╭──

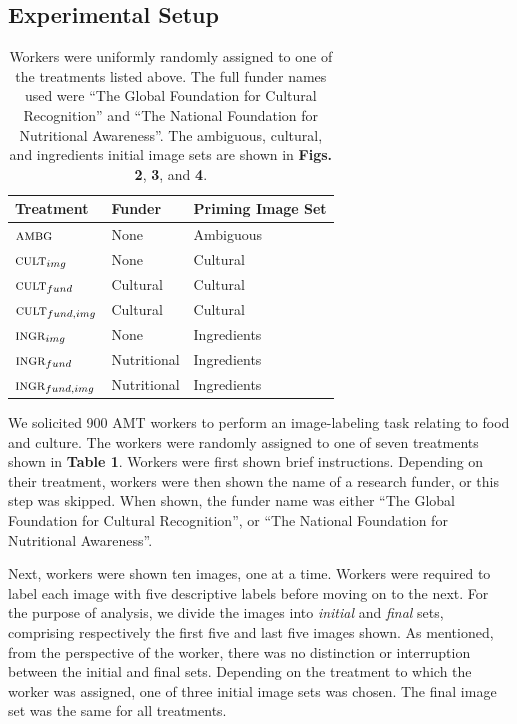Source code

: \documentclass[a4paper]{report}
\begin{document}
\subsection*{Experimental Setup}
\begin{table}[t]
\centering
	\begin{tabular}{ l  l  l }
		\hline                       
		Treatment & Funder & Priming Image Set	\\ 
		\hline                       
		$\textsc{ambg}$ & None & Ambiguous\\
		$\textsc{cult}_{img}$ & None & Cultural\\
		$\textsc{cult}_{fund}$ & Cultural & Cultural\\
		$\textsc{cult}_{fund,img}$ & Cultural & Cultural\\
		$\textsc{ingr}_{img}$ & None & Ingredients\\
		$\textsc{ingr}_{fund}$ & Nutritional & Ingredients\\
		$\textsc{ingr}_{fund, img}$ & Nutritional & Ingredients\\
		\hline  
	\end{tabular}


	\begin{addmargin}[4em]{4em}
	\caption{ \footnotesize{ 
		Workers were uniformly randomly assigned to one of the 
		treatments listed above. 
		The full funder names used were 
		``The Global Foundation for Cultural Recognition'' and 
		``The National Foundation for Nutritional Awareness''.  
		The ambiguous, cultural, and ingredients initial image sets are shown 
		in \textbf{Figs. 2}, \textbf{3}, and \textbf{4}.
	}}
	\end{addmargin}
	\label{table:1}
\end{table}

We solicited 900 AMT workers to perform an image-labeling task relating to
food and culture.  The workers were randomly assigned to one of seven 
treatments shown in \textbf{Table 1}.  Workers were first shown brief 
instructions.  Depending on their treatment, workers were then shown the 
name of a research funder, or this step was skipped.  When shown, 
the funder name was either
``The Global Foundation for Cultural Recognition'', or 
``The National Foundation for Nutritional Awareness''.  

Next, workers were
shown ten images, one at a time. Workers were required to label each image 
with five descriptive labels before moving on to the next.  For the purpose 
of analysis, we divide the images
into \textit{initial} and \textit{final} sets, comprising respectively the 
first five and last five images shown.  As mentioned, from the perspective of 
the worker, there was no 
distinction or interruption between the initial and final sets. 
Depending on the treatment to which the worker was assigned, one of three 
initial image sets was chosen. The final image set was the same for all 
treatments.
\end{document}
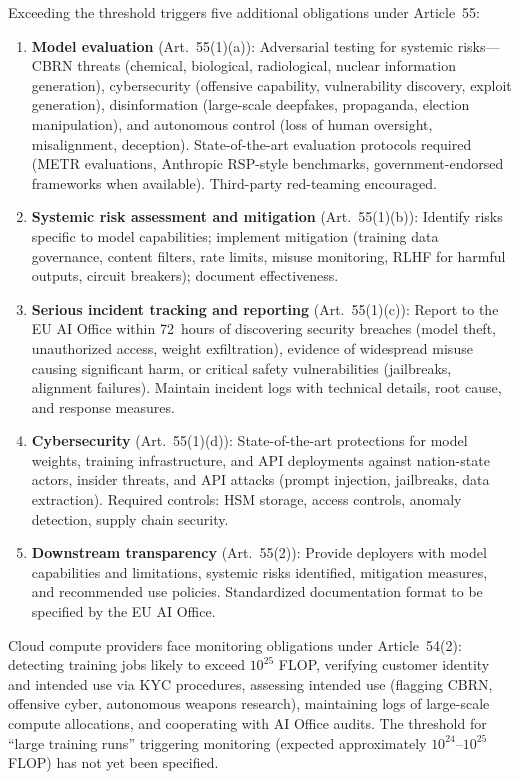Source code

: \documentclass[11pt,a4paper]{article}
\begin{document}
Exceeding the threshold triggers five additional obligations under Article~55:
\begin{enumerate}
  \item \textbf{Model evaluation} (Art.~55(1)(a)): Adversarial testing for systemic risks---CBRN threats (chemical, biological, radiological, nuclear information generation), cybersecurity (offensive capability, vulnerability discovery, exploit generation), disinformation (large-scale deepfakes, propaganda, election manipulation), and autonomous control (loss of human oversight, misalignment, deception). State-of-the-art evaluation protocols required (METR evaluations, Anthropic RSP-style benchmarks, government-endorsed frameworks when available). Third-party red-teaming encouraged.
  \item \textbf{Systemic risk assessment and mitigation} (Art.~55(1)(b)): Identify risks specific to model capabilities; implement mitigation (training data governance, content filters, rate limits, misuse monitoring, RLHF for harmful outputs, circuit breakers); document effectiveness.
  \item \textbf{Serious incident tracking and reporting} (Art.~55(1)(c)): Report to the EU AI Office within 72~hours of discovering security breaches (model theft, unauthorized access, weight exfiltration), evidence of widespread misuse causing significant harm, or critical safety vulnerabilities (jailbreaks, alignment failures). Maintain incident logs with technical details, root cause, and response measures.
  \item \textbf{Cybersecurity} (Art.~55(1)(d)): State-of-the-art protections for model weights, training infrastructure, and API deployments against nation-state actors, insider threats, and API attacks (prompt injection, jailbreaks, data extraction). Required controls: HSM storage, access controls, anomaly detection, supply chain security.
  \item \textbf{Downstream transparency} (Art.~55(2)): Provide deployers with model capabilities and limitations, systemic risks identified, mitigation measures, and recommended use policies. Standardized documentation format to be specified by the EU AI Office.
\end{enumerate}

Cloud compute providers face monitoring obligations under Article~54(2): detecting training jobs likely to exceed $10^{25}$ FLOP, verifying customer identity and intended use via KYC procedures, assessing intended use (flagging CBRN, offensive cyber, autonomous weapons research), maintaining logs of large-scale compute allocations, and cooperating with AI Office audits. The threshold for ``large training runs'' triggering monitoring (expected approximately $10^{24}$--$10^{25}$ FLOP) has not yet been specified.
\end{document}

╰──

__Exercise details__:
Each entry is to be written out again word for word, and any pictures are to be omitted.

__Result of this exercise__:
Source code

: \documentclass[a4paper]{report}
\begin{document}
\subsection*{Experimental Setup}
\begin{table}[t]
\centering
	\begin{tabular}{ l  l  l }
		\hline                       
		Treatment & Funder & Priming Image Set	\\ 
		\hline                       
		$\textsc{ambg}$ & None & Ambiguous\\
		$\textsc{cult}_{img}$ & None & Cultural\\
		$\textsc{cult}_{fund}$ & Cultural & Cultural\\
		$\textsc{cult}_{fund,img}$ & Cultural & Cultural\\
		$\textsc{ingr}_{img}$ & None & Ingredients\\
		$\textsc{ingr}_{fund}$ & Nutritional & Ingredients\\
		$\textsc{ingr}_{fund, img}$ & Nutritional & Ingredients\\
		\hline  
	\end{tabular}


	\begin{addmargin}[4em]{4em}
	\caption{ \footnotesize{ 
		Workers were uniformly randomly assigned to one of the 
		treatments listed above. 
		The full funder names used were 
		``The Global Foundation for Cultural Recognition'' and 
		``The National Foundation for Nutritional Awareness''.  
		The ambiguous, cultural, and ingredients initial image sets are shown 
		in \textbf{Figs. 2}, \textbf{3}, and \textbf{4}.
	}}
	\end{addmargin}
	\label{table:1}
\end{table}

We solicited 900 AMT workers to perform an image-labeling task relating to
food and culture.  The workers were randomly assigned to one of seven 
treatments shown in \textbf{Table 1}.  Workers were first shown brief 
instructions.  Depending on their treatment, workers were then shown the 
name of a research funder, or this step was skipped.  When shown, 
the funder name was either
``The Global Foundation for Cultural Recognition'', or 
``The National Foundation for Nutritional Awareness''.  

Next, workers were
shown ten images, one at a time. Workers were required to label each image 
with five descriptive labels before moving on to the next.  For the purpose 
of analysis, we divide the images
into \textit{initial} and \textit{final} sets, comprising respectively the 
first five and last five images shown.  As mentioned, from the perspective of 
the worker, there was no 
distinction or interruption between the initial and final sets. 
Depending on the treatment to which the worker was assigned, one of three 
initial image sets was chosen. The final image set was the same for all 
treatments.
\end{document}
Source code

: \documentclass[11pt,a4paper]{article}
\begin{document}
Exceeding the threshold triggers five additional obligations under Article~55:
\begin{enumerate}
  \item \textbf{Model evaluation} (Art.~55(1)(a)): Adversarial testing for systemic risks---CBRN threats (chemical, biological, radiological, nuclear information generation), cybersecurity (offensive capability, vulnerability discovery, exploit generation), disinformation (large-scale deepfakes, propaganda, election manipulation), and autonomous control (loss of human oversight, misalignment, deception). State-of-the-art evaluation protocols required (METR evaluations, Anthropic RSP-style benchmarks, government-endorsed frameworks when available). Third-party red-teaming encouraged.
  \item \textbf{Systemic risk assessment and mitigation} (Art.~55(1)(b)): Identify risks specific to model capabilities; implement mitigation (training data governance, content filters, rate limits, misuse monitoring, RLHF for harmful outputs, circuit breakers); document effectiveness.
  \item \textbf{Serious incident tracking and reporting} (Art.~55(1)(c)): Report to the EU AI Office within 72~hours of discovering security breaches (model theft, unauthorized access, weight exfiltration), evidence of widespread misuse causing significant harm, or critical safety vulnerabilities (jailbreaks, alignment failures). Maintain incident logs with technical details, root cause, and response measures.
  \item \textbf{Cybersecurity} (Art.~55(1)(d)): State-of-the-art protections for model weights, training infrastructure, and API deployments against nation-state actors, insider threats, and API attacks (prompt injection, jailbreaks, data extraction). Required controls: HSM storage, access controls, anomaly detection, supply chain security.
  \item \textbf{Downstream transparency} (Art.~55(2)): Provide deployers with model capabilities and limitations, systemic risks identified, mitigation measures, and recommended use policies. Standardized documentation format to be specified by the EU AI Office.
\end{enumerate}

Cloud compute providers face monitoring obligations under Article~54(2): detecting training jobs likely to exceed $10^{25}$ FLOP, verifying customer identity and intended use via KYC procedures, assessing intended use (flagging CBRN, offensive cyber, autonomous weapons research), maintaining logs of large-scale compute allocations, and cooperating with AI Office audits. The threshold for ``large training runs'' triggering monitoring (expected approximately $10^{24}$--$10^{25}$ FLOP) has not yet been specified.
\end{document}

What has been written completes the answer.